I’m sure many people rolled their eyes or tutted when they heard that the Lord Mayor had agreed to allow a professional photographer to follow him around. From August 2013 through to June 2014, Donal McCann captured images wherever Máirtín Ó Muilleoir went, including travelling with him to San Francisco at the personal expense of the mayor. People. Buildings. Transport.
I missed Donal’s exhibition in the middle of the Belfast Festival: by the time I made my way to – and found! – the Golden Thread Gallery the exhibition was over. But around sixty five of the photographs have been published in a limited print-run landscape A4-sized book – We, Too, Sing Belfast – which is available in bookshops and online.
Máirtín Ó Muilleoir rarely talks about himself or his family. In the conversations I’ve had with him over the years, he’s unlike many other public figures who lapse into telling stories about themselves. Instead Máirtín is a serial networker, so he talks about people he’s met, and more often than not, people who he’s going to meet and thinks you’d want connect with. Máirtín’s not in every shot in the book, and not always the centre of attention.
The shots you’d expect are included: walking up the big staircase in the city hall, chatting to London Mayor Boris Johnson, bestowing the freedom of the city on Van Morrison, freshly sprayed pink hair during the Giro, working in the back of a car and talking on his phone. The man always has a phone in his hand.
Donal has an eye for composing shots, using the stark vertical and horizontal lines in rooms and buildings to frame Máirtín, and allowing reflections to add a layer of mystery to many his photographs.

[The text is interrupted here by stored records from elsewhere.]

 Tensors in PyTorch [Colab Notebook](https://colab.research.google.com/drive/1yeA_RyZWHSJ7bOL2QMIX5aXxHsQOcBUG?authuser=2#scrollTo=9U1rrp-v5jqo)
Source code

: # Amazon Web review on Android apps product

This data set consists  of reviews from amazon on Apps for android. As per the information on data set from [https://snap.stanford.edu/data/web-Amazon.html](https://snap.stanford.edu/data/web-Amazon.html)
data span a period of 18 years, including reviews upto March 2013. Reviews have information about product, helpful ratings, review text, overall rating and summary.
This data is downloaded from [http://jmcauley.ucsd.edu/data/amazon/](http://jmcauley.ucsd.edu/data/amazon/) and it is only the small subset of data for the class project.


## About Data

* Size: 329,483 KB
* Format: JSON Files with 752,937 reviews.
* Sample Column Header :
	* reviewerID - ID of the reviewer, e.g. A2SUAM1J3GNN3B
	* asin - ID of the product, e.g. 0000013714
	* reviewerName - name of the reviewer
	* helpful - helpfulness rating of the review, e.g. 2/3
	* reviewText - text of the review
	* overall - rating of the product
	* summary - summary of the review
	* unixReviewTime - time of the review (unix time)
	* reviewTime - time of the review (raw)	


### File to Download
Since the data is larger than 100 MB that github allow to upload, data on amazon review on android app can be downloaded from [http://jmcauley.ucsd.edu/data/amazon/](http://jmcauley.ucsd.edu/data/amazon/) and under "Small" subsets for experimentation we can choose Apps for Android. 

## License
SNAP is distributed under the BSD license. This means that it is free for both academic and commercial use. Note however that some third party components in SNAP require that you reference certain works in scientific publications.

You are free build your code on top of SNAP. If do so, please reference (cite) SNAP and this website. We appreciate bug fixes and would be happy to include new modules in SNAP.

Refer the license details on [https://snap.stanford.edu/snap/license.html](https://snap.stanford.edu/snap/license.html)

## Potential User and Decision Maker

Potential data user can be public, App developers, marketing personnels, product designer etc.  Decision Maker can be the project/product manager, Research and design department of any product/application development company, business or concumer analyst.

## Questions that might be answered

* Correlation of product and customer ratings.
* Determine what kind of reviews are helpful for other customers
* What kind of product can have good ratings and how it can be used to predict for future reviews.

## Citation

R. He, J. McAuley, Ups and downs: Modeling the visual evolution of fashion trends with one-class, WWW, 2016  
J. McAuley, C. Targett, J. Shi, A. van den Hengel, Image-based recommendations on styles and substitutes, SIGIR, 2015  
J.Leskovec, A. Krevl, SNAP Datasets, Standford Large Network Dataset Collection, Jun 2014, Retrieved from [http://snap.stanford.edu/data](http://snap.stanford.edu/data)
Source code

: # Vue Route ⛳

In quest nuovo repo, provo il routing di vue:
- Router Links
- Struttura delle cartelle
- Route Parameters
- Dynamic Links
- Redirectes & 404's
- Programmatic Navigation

Images from the Lord Mayor’s Christmas Day visit to the Welcome Organisation shelter on the Falls Road tell the story of someone who committed their year to highlighting everyone in the city. The whole city is included in the book including a spectacular shot over the urban metropolis from up in the Belfast Hills. An introduction by retired PA journalist Deric Henderson fills in the background of the Mayor and his two stints as a councillor in the Dome of Delight.
Politicians from other parties are notably absent from the photographs selected for the book. Gerry Adams appears a couple of times, pouring tea! But it’s far from simply being a piece of Sinn Féin propaganda puff.
Half way through the book there’s a shoulder-to-waist shot of a man wearing medals and holding a walking stick. The militaristic imagery jumps out reminding readers that Máirtín Ó Muilleoir was the first republican mayor to attend the Armistice Day ceremony in Belfast City Hall’s Garden of Remembrance.
The last shot shows Máirtín putting on his jacket and walking out the back gate of the City Hall to head home shortly after handing over the chain of office to new Lord Mayor Nichola Mallon. Only a few months later his run into work was extended with a move up to Parliament Buildings as an MLA.